«
N’opposez pas l’amour qui maintenant me presse,
Le défaut de mon âge ou de ma liberté,
L’amour est un enfant, il aime la jeunesse,
L’amour est un dieu libre, il suit sa volonté.
Me croyez-vous faillir aimant une maîtresse,
L’homme ne peut faillir qui suit la déité:
Que sert-il d’apporter du plomb à ma vitesse,
Si j’ai les mouvements d’une divinité?
Amour, pour vaincre tout je ne veux que tes armes:
Mais pour vaincre ma belle il ne faut que mes larmes:
Que si les plus grands biens suivent les plus grands maux,
Ne dois-je pas souffrir un Ilion de peine,
Et ne regretter point le temps de mes travaux
Si je veux mériter la conquête d’Hélène.
Notes
Recueil: Recueil des vers de Monsieur de Marbeuf.

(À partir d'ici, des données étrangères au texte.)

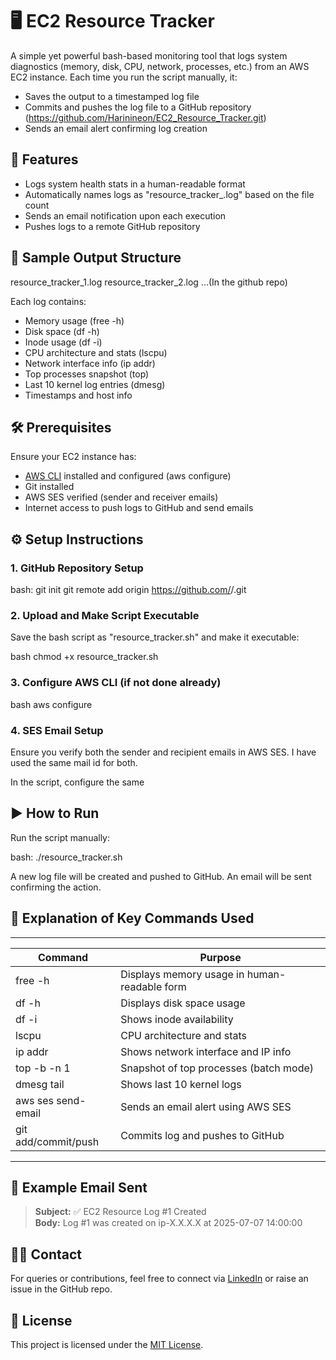# 🖥️ EC2 Resource Tracker

A simple yet powerful bash-based monitoring tool that logs system diagnostics (memory, disk, CPU, network, processes, etc.) from an AWS EC2 instance.
Each time you run the script manually, it:
- Saves the output to a timestamped log file
- Commits and pushes the log file to a GitHub repository (https://github.com/Harinineon/EC2_Resource_Tracker.git)
- Sends an email alert confirming log creation

## 📌 Features

- Logs system health stats in a human-readable format
- Automatically names logs as "resource_tracker_<n>.log" based on the file count
- Sends an email notification upon each execution
- Pushes logs to a remote GitHub repository

## 📂 Sample Output Structure

resource_tracker_1.log
resource_tracker_2.log
...(In the github repo)

Each log contains:

- Memory usage (free -h)
- Disk space (df -h)
- Inode usage (df -i)
- CPU architecture and stats (lscpu)
- Network interface info (ip addr)
- Top processes snapshot (top)
- Last 10 kernel log entries (dmesg)
- Timestamps and host info

## 🛠️ Prerequisites

Ensure your EC2 instance has:

- [AWS CLI](https://docs.aws.amazon.com/cli/latest/userguide/cli-configure-quickstart.html) installed and configured (aws configure)
- Git installed
- AWS SES verified (sender and receiver emails)
- Internet access to push logs to GitHub and send emails

## ⚙️ Setup Instructions

### 1. GitHub Repository Setup

bash:
git init
git remote add origin https://github.com/<your-username>/<your-repo>.git

### 2. Upload and Make Script Executable

Save the bash script as "resource_tracker.sh" and make it executable:

bash
chmod +x resource_tracker.sh

### 3. Configure AWS CLI (if not done already)

bash
aws configure

### 4. SES Email Setup

Ensure you verify both the sender and recipient emails in AWS SES. I have used the same mail id for both.

In the script, configure the same

## ▶️ How to Run

Run the script manually:

bash:
./resource_tracker.sh

A new log file will be created and pushed to GitHub. An email will be sent confirming the action.

## 📖 Explanation of Key Commands Used
----------------------------------------------------------------------
| Command             | Purpose                                      |
|---------------------|----------------------------------------------|
| free -h             | Displays memory usage in human-readable form |
| df -h               | Displays disk space usage                    |
| df -i               | Shows inode availability                     |
| lscpu               | CPU architecture and stats                   |
| ip addr             | Shows network interface and IP info          |
| top -b -n 1         | Snapshot of top processes (batch mode)       |
| dmesg tail          | Shows last 10 kernel logs                    |
| aws ses send-email  | Sends an email alert using AWS SES           |
| git add/commit/push | Commits log and pushes to GitHub             |
----------------------------------------------------------------------

## 📧 Example Email Sent

> **Subject:** ✅ EC2 Resource Log #1 Created  
> **Body:** Log #1 was created on ip-X.X.X.X at 2025-07-07 14:00:00

## 🙋‍♂️ Contact

For queries or contributions, feel free to connect via [LinkedIn](https://www.linkedin.com/in/shree-harini-km?utm_source=share&utm_campaign=share_via&utm_content=profile&utm_medium=android_app) or raise an issue in the GitHub repo.

## 📎 License

This project is licensed under the [MIT License](LICENSE).
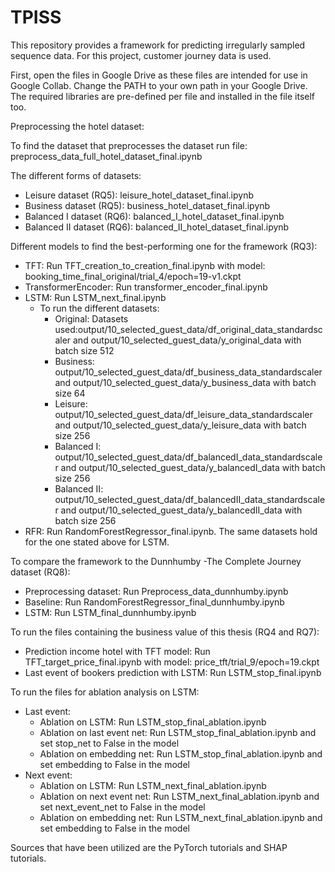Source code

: # TPISS

This repository provides a framework for predicting irregularly sampled sequence data. For this project, customer journey data is used. 

First, open the files in Google Drive as these files are intended for use in Google Collab. Change the PATH to your own path in your Google Drive. 
The required libraries are pre-defined per file and installed in the file itself too. 

Preprocessing the hotel dataset:

To find the dataset that preprocesses the dataset run file: preprocess_data_full_hotel_dataset_final.ipynb

The different forms of datasets:
-	Leisure dataset (RQ5): leisure_hotel_dataset_final.ipynb
-	Business dataset (RQ5): business_hotel_dataset_final.ipynb
-	Balanced I dataset (RQ6): balanced_I_hotel_dataset_final.ipynb
-	Balanced II dataset (RQ6): balanced_II_hotel_dataset_final.ipynb

Different models to find the best-performing one for the framework (RQ3):
-	TFT: Run TFT_creation_to_creation_final.ipynb with model: booking_time_final_original/trial_4/epoch=19-v1.ckpt
-	TransformerEncoder: Run transformer_encoder_final.ipynb
-	LSTM: Run LSTM_next_final.ipynb
    - To run the different datasets:
        - Original: Datasets used:output/10_selected_guest_data/df_original_data_standardscaler and output/10_selected_guest_data/y_original_data with batch size 512
        -	Business: output/10_selected_guest_data/df_business_data_standardscaler and output/10_selected_guest_data/y_business_data with batch size 64
        - Leisure: output/10_selected_guest_data/df_leisure_data_standardscaler and output/10_selected_guest_data/y_leisure_data with batch size 256
        - Balanced I: output/10_selected_guest_data/df_balancedI_data_standardscaler and output/10_selected_guest_data/y_balancedI_data with batch size 256
        - Balanced II: output/10_selected_guest_data/df_balancedII_data_standardscaler and output/10_selected_guest_data/y_balancedII_data with batch size 256
-	RFR: Run RandomForestRegressor_final.ipynb. The same datasets hold for the one stated above for LSTM.
  
To compare the framework to the Dunnhumby -The Complete Journey dataset (RQ8):
-	Preprocessing dataset: Run Preprocess_data_dunnhumby.ipynb
-	Baseline: Run RandomForestRegressor_final_dunnhumby.ipynb
-	LSTM: Run LSTM_final_dunnhumby.ipynb
  
To run the files containing the business value of this thesis (RQ4 and RQ7):
-	Prediction income hotel with TFT model: Run TFT_target_price_final.ipynb with model: price_tft/trial_9/epoch=19.ckpt
-	Last event of bookers prediction with LSTM: Run LSTM_stop_final.ipynb
  
To run the files for ablation analysis on LSTM:
-	Last event:
    -	Ablation on LSTM: Run LSTM_stop_final_ablation.ipynb
    -	Ablation on last event net: Run LSTM_stop_final_ablation.ipynb and set stop_net to False in the model
    -	Ablation on embedding net: Run LSTM_stop_final_ablation.ipynb and set embedding to False in the model
-	Next event:
    -	Ablation on LSTM: Run LSTM_next_final_ablation.ipynb
    -	Ablation on next event net: Run LSTM_next_final_ablation.ipynb and set next_event_net to False in the model
    -	Ablation on embedding net: Run LSTM_next_final_ablation.ipynb and set embedding to False in the model
      
Sources that have been utilized are the PyTorch tutorials and SHAP tutorials. 
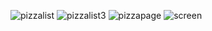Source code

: ![pizzalist](https://github.com/amalbekd/AndoidKotlin/assets/123235586/d017376d-b7fd-4928-aca3-e64cf776e86b)
![pizzalist3](https://github.com/amalbekd/AndoidKotlin/assets/123235586/9a1e16a4-9367-46cb-bcb4-20a0786154b0)
![pizzapage](https://github.com/amalbekd/AndoidKotlin/assets/123235586/f263341d-0164-490a-ab4a-1915615d9c4d)
![screen](https://github.com/amalbekd/AndoidKotlin/assets/123235586/18cb63ca-08f1-4721-b3ff-19f59ba86b8d)
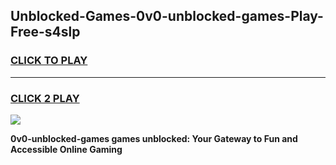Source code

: 
## Unblocked-Games-0v0-unblocked-games-Play-Free-s4slp
<h3>
<a href="https://premium76.site?title=0v0-unblocked-games&ref=15A">CLICK TO PLAY</a></h3>
<hr>

<h3>
<a href="https://premium76.site?title=0v0-unblocked-games&ref=15A">CLICK 2 PLAY</a>
  
</h3>

<a href="https://premium76.site?title=0v0-unblocked-games&ref=15A"><img src="https://clearcache.store/games.png"></a>


**0v0-unblocked-games games unblocked: Your Gateway to Fun and Accessible Online Gaming**

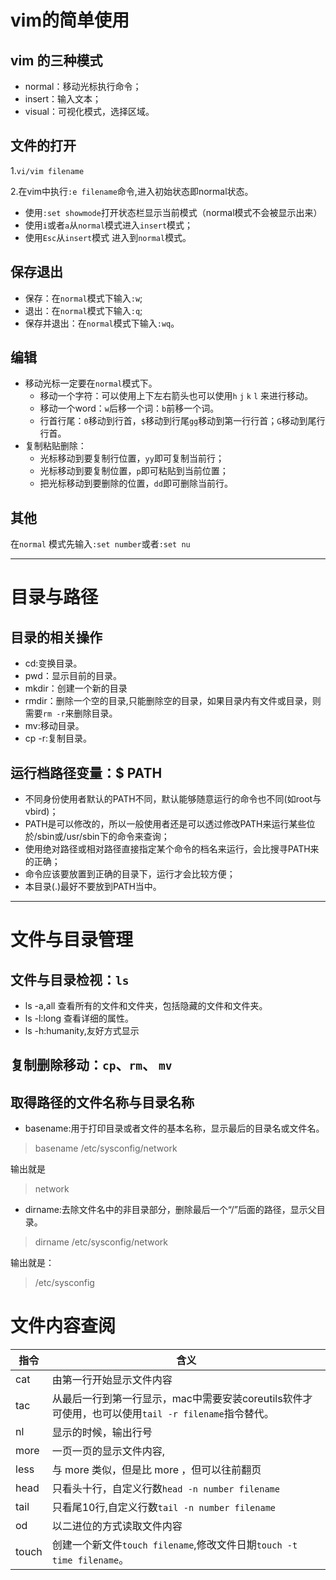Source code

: # vim的简单使用
## vim 的三种模式
- normal：移动光标执行命令；
- insert：输入文本；
- visual：可视化模式，选择区域。
## 文件的打开

1.`vi/vim filename`

2.在vim中执行`:e filename`命令,进入初始状态即normal状态。
- 使用`:set showmode`打开状态栏显示当前模式（normal模式不会被显示出来）
- 使用`i`或者`a`从`normal`模式进入`insert`模式；
- 使用`Esc`从`insert`模式 进入到`normal`模式。

## 保存退出

- 保存：在`normal`模式下输入`:w`;
- 退出：在`normal`模式下输入`:q`;
-  保存并退出：在`normal`模式下输入`:wq`。
## 编辑
- 移动光标一定要在`normal`模式下。
    - 移动一个字符：可以使用上下左右箭头也可以使用`h` `j` `k` `l` 来进行移动。
    - 移动一个word：`w`后移一个词：`b`前移一个词。
    - 行首行尾：`0`移动到行首，`$`移动到行尾`gg`移动到第一行行首；`G`移动到尾行行首。
- 复制粘贴删除：
    - 光标移动到要复制行位置，`yy`即可复制当前行；
    - 光标移动到要复制位置，`p`即可粘贴到当前位置；
    - 把光标移动到要删除的位置，`dd`即可删除当前行。
## 其他
在`normal` 模式先输入`:set number`或者`:set nu`

---
# 目录与路径
## 目录的相关操作
- cd:变换目录。
- pwd：显示目前的目录。
- mkdir：创建一个新的目录
- rmdir：删除一个空的目录,只能删除空的目录，如果目录内有文件或目录，则需要`rm -r`来删除目录。
- mv:移动目录。
- cp -r:复制目录。
## 运行档路径变量：$ PATH
- 不同身份使用者默认的PATH不同，默认能够随意运行的命令也不同(如root与vbird)；
- PATH是可以修改的，所以一般使用者还是可以透过修改PATH来运行某些位於/sbin或/usr/sbin下的命令来查询；
- 使用绝对路径或相对路径直接指定某个命令的档名来运行，会比搜寻PATH来的正确；
- 命令应该要放置到正确的目录下，运行才会比较方便；
- 本目录(.)最好不要放到PATH当中。
---
#  文件与目录管理
## 文件与目录检视：`ls`
- ls -a,all 查看所有的文件和文件夹，包括隐藏的文件和文件夹。
- ls -l:long 查看详细的属性。
- ls -h:humanity,友好方式显示

## 复制删除移动：`cp`、`rm`、 `mv`

## 取得路径的文件名称与目录名称
- basename:用于打印目录或者文件的基本名称，显示最后的目录名或文件名。
> basename /etc/sysconfig/network

输出就是
> network

- dirname:去除文件名中的非目录部分，删除最后一个“/”后面的路径，显示父目录。
>dirname /etc/sysconfig/network

输出就是：
> /etc/sysconfig


#  文件内容查阅

指令 | 含义
--- | ---
cat | 由第一行开始显示文件内容
tac | 从最后一行到第一行显示，mac中需要安装coreutils软件才可使用，也可以使用`tail -r filename`指令替代。
nl | 显示的时候，输出行号
more | 一页一页的显示文件内容,
less | 与 more 类似，但是比 more ，但可以往前翻页
head | 只看头十行，自定义行数`head -n number filename`
tail | 只看尾10行,自定义行数`tail -n number filename`
od   | 以二进位的方式读取文件内容
touch | 创建一个新文件`touch filename`,修改文件日期`touch -t time filename`。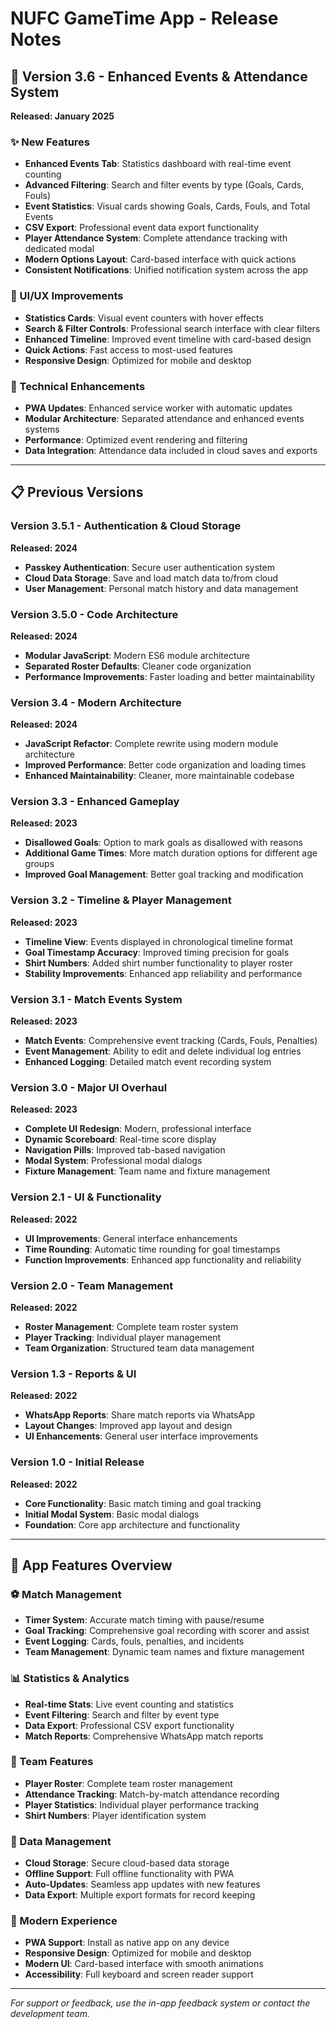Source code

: # NUFC GameTime App - Release Notes

## 🚀 Version 3.6 - Enhanced Events & Attendance System
**Released: January 2025**

### ✨ New Features
- **Enhanced Events Tab**: Statistics dashboard with real-time event counting
- **Advanced Filtering**: Search and filter events by type (Goals, Cards, Fouls)
- **Event Statistics**: Visual cards showing Goals, Cards, Fouls, and Total Events
- **CSV Export**: Professional event data export functionality
- **Player Attendance System**: Complete attendance tracking with dedicated modal
- **Modern Options Layout**: Card-based interface with quick actions
- **Consistent Notifications**: Unified notification system across the app

### 🎨 UI/UX Improvements
- **Statistics Cards**: Visual event counters with hover effects
- **Search & Filter Controls**: Professional search interface with clear filters
- **Enhanced Timeline**: Improved event timeline with card-based design
- **Quick Actions**: Fast access to most-used features
- **Responsive Design**: Optimized for mobile and desktop

### 🔧 Technical Enhancements
- **PWA Updates**: Enhanced service worker with automatic updates
- **Modular Architecture**: Separated attendance and enhanced events systems
- **Performance**: Optimized event rendering and filtering
- **Data Integration**: Attendance data included in cloud saves and exports

---

## 📋 Previous Versions

### Version 3.5.1 - Authentication & Cloud Storage
**Released: 2024**
- **Passkey Authentication**: Secure user authentication system
- **Cloud Data Storage**: Save and load match data to/from cloud
- **User Management**: Personal match history and data management

### Version 3.5.0 - Code Architecture
**Released: 2024**
- **Modular JavaScript**: Modern ES6 module architecture
- **Separated Roster Defaults**: Cleaner code organization
- **Performance Improvements**: Faster loading and better maintainability

### Version 3.4 - Modern Architecture
**Released: 2024**
- **JavaScript Refactor**: Complete rewrite using modern module architecture
- **Improved Performance**: Better code organization and loading times
- **Enhanced Maintainability**: Cleaner, more maintainable codebase

### Version 3.3 - Enhanced Gameplay
**Released: 2023**
- **Disallowed Goals**: Option to mark goals as disallowed with reasons
- **Additional Game Times**: More match duration options for different age groups
- **Improved Goal Management**: Better goal tracking and modification

### Version 3.2 - Timeline & Player Management
**Released: 2023**
- **Timeline View**: Events displayed in chronological timeline format
- **Goal Timestamp Accuracy**: Improved timing precision for goals
- **Shirt Numbers**: Added shirt number functionality to player roster
- **Stability Improvements**: Enhanced app reliability and performance

### Version 3.1 - Match Events System
**Released: 2023**
- **Match Events**: Comprehensive event tracking (Cards, Fouls, Penalties)
- **Event Management**: Ability to edit and delete individual log entries
- **Enhanced Logging**: Detailed match event recording system

### Version 3.0 - Major UI Overhaul
**Released: 2023**
- **Complete UI Redesign**: Modern, professional interface
- **Dynamic Scoreboard**: Real-time score display
- **Navigation Pills**: Improved tab-based navigation
- **Modal System**: Professional modal dialogs
- **Fixture Management**: Team name and fixture management

### Version 2.1 - UI & Functionality
**Released: 2022**
- **UI Improvements**: General interface enhancements
- **Time Rounding**: Automatic time rounding for goal timestamps
- **Function Improvements**: Enhanced app functionality and reliability

### Version 2.0 - Team Management
**Released: 2022**
- **Roster Management**: Complete team roster system
- **Player Tracking**: Individual player management
- **Team Organization**: Structured team data management

### Version 1.3 - Reports & UI
**Released: 2022**
- **WhatsApp Reports**: Share match reports via WhatsApp
- **Layout Changes**: Improved app layout and design
- **UI Enhancements**: General user interface improvements

### Version 1.0 - Initial Release
**Released: 2022**
- **Core Functionality**: Basic match timing and goal tracking
- **Initial Modal System**: Basic modal dialogs
- **Foundation**: Core app architecture and functionality

---

## 🎯 App Features Overview

### ⚽ Match Management
- **Timer System**: Accurate match timing with pause/resume
- **Goal Tracking**: Comprehensive goal recording with scorer and assist
- **Event Logging**: Cards, fouls, penalties, and incidents
- **Team Management**: Dynamic team names and fixture management

### 📊 Statistics & Analytics
- **Real-time Stats**: Live event counting and statistics
- **Event Filtering**: Search and filter by event type
- **Data Export**: Professional CSV export functionality
- **Match Reports**: Comprehensive WhatsApp match reports

### 👥 Team Features
- **Player Roster**: Complete team roster management
- **Attendance Tracking**: Match-by-match attendance recording
- **Player Statistics**: Individual player performance tracking
- **Shirt Numbers**: Player identification system

### 💾 Data Management
- **Cloud Storage**: Secure cloud-based data storage
- **Offline Support**: Full offline functionality with PWA
- **Auto-Updates**: Seamless app updates with new features
- **Data Export**: Multiple export formats for record keeping

### 📱 Modern Experience
- **PWA Support**: Install as native app on any device
- **Responsive Design**: Optimized for mobile and desktop
- **Modern UI**: Card-based interface with smooth animations
- **Accessibility**: Full keyboard and screen reader support

---

*For support or feedback, use the in-app feedback system or contact the development team.*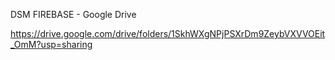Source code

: DSM FIREBASE - Google Drive

https://drive.google.com/drive/folders/1SkhWXgNPjPSXrDm9ZeybVXVVOEit_OmM?usp=sharing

Titre: "Pour Hélène" est le premier de plusieurs sonnets sur le même sujet. Cette série s'intitule ainsi: "En mil six cent dix-neuf, lorsque le grand conseil était à Orléans, une jeune Damoiselle de Paris gagna mes premières affections, et me fit perdre mes dernières études. Mais malgré tous les obstacles, l’amour me persuada qu’étant le maître des dieux je ne devais craindre la résistance des hommes. - Sonnets."